DATA SUPPLIED |
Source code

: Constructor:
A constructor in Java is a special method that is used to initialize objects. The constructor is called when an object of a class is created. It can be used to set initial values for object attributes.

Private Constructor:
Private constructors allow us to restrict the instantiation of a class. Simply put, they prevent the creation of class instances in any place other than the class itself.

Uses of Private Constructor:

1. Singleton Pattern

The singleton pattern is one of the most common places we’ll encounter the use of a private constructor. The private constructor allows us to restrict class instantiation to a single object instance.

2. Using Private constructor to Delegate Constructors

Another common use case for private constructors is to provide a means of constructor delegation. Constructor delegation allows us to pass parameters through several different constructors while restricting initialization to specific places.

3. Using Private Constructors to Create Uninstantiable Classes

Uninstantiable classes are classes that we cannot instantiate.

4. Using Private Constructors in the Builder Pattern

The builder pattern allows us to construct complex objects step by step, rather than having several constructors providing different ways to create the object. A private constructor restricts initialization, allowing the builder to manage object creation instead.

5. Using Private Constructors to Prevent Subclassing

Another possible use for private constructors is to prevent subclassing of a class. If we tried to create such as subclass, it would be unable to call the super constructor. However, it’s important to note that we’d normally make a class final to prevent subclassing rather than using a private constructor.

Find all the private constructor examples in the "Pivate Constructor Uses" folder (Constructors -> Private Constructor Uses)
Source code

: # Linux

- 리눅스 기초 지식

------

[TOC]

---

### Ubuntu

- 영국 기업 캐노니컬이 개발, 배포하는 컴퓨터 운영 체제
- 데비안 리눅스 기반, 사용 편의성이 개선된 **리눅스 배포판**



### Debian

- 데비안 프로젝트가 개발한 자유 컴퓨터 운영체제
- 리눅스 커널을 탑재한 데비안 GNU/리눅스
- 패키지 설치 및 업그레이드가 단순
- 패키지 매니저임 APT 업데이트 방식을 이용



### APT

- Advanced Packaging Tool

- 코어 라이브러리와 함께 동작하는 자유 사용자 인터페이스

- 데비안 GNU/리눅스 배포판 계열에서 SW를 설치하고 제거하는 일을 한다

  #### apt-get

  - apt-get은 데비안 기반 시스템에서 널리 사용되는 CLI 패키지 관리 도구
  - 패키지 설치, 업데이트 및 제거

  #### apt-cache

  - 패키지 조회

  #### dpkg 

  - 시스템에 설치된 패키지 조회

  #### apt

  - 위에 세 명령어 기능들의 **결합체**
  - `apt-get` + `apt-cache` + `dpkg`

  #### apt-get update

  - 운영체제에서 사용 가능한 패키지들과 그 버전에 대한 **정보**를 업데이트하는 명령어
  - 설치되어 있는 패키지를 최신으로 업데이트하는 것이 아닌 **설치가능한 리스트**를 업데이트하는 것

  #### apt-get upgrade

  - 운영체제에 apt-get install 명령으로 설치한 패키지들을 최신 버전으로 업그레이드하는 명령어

ACTION ITEM | Exact output of every entry is required.

EXPECTED ANSWER |
Source code

: Constructor:
A constructor in Java is a special method that is used to initialize objects. The constructor is called when an object of a class is created. It can be used to set initial values for object attributes.

Private Constructor:
Private constructors allow us to restrict the instantiation of a class. Simply put, they prevent the creation of class instances in any place other than the class itself.

Uses of Private Constructor:

1. Singleton Pattern

The singleton pattern is one of the most common places we’ll encounter the use of a private constructor. The private constructor allows us to restrict class instantiation to a single object instance.

2. Using Private constructor to Delegate Constructors

Another common use case for private constructors is to provide a means of constructor delegation. Constructor delegation allows us to pass parameters through several different constructors while restricting initialization to specific places.

3. Using Private Constructors to Create Uninstantiable Classes

Uninstantiable classes are classes that we cannot instantiate.

4. Using Private Constructors in the Builder Pattern

The builder pattern allows us to construct complex objects step by step, rather than having several constructors providing different ways to create the object. A private constructor restricts initialization, allowing the builder to manage object creation instead.

5. Using Private Constructors to Prevent Subclassing

Another possible use for private constructors is to prevent subclassing of a class. If we tried to create such as subclass, it would be unable to call the super constructor. However, it’s important to note that we’d normally make a class final to prevent subclassing rather than using a private constructor.

Find all the private constructor examples in the "Pivate Constructor Uses" folder (Constructors -> Private Constructor Uses)
Source code

: # Linux

- 리눅스 기초 지식

------

[TOC]

---

### Ubuntu

- 영국 기업 캐노니컬이 개발, 배포하는 컴퓨터 운영 체제
- 데비안 리눅스 기반, 사용 편의성이 개선된 **리눅스 배포판**



### Debian

- 데비안 프로젝트가 개발한 자유 컴퓨터 운영체제
- 리눅스 커널을 탑재한 데비안 GNU/리눅스
- 패키지 설치 및 업그레이드가 단순
- 패키지 매니저임 APT 업데이트 방식을 이용



### APT

- Advanced Packaging Tool

- 코어 라이브러리와 함께 동작하는 자유 사용자 인터페이스

- 데비안 GNU/리눅스 배포판 계열에서 SW를 설치하고 제거하는 일을 한다

  #### apt-get

  - apt-get은 데비안 기반 시스템에서 널리 사용되는 CLI 패키지 관리 도구
  - 패키지 설치, 업데이트 및 제거

  #### apt-cache

  - 패키지 조회

  #### dpkg 

  - 시스템에 설치된 패키지 조회

  #### apt

  - 위에 세 명령어 기능들의 **결합체**
  - `apt-get` + `apt-cache` + `dpkg`

  #### apt-get update

  - 운영체제에서 사용 가능한 패키지들과 그 버전에 대한 **정보**를 업데이트하는 명령어
  - 설치되어 있는 패키지를 최신으로 업데이트하는 것이 아닌 **설치가능한 리스트**를 업데이트하는 것

  #### apt-get upgrade

  - 운영체제에 apt-get install 명령으로 설치한 패키지들을 최신 버전으로 업그레이드하는 명령어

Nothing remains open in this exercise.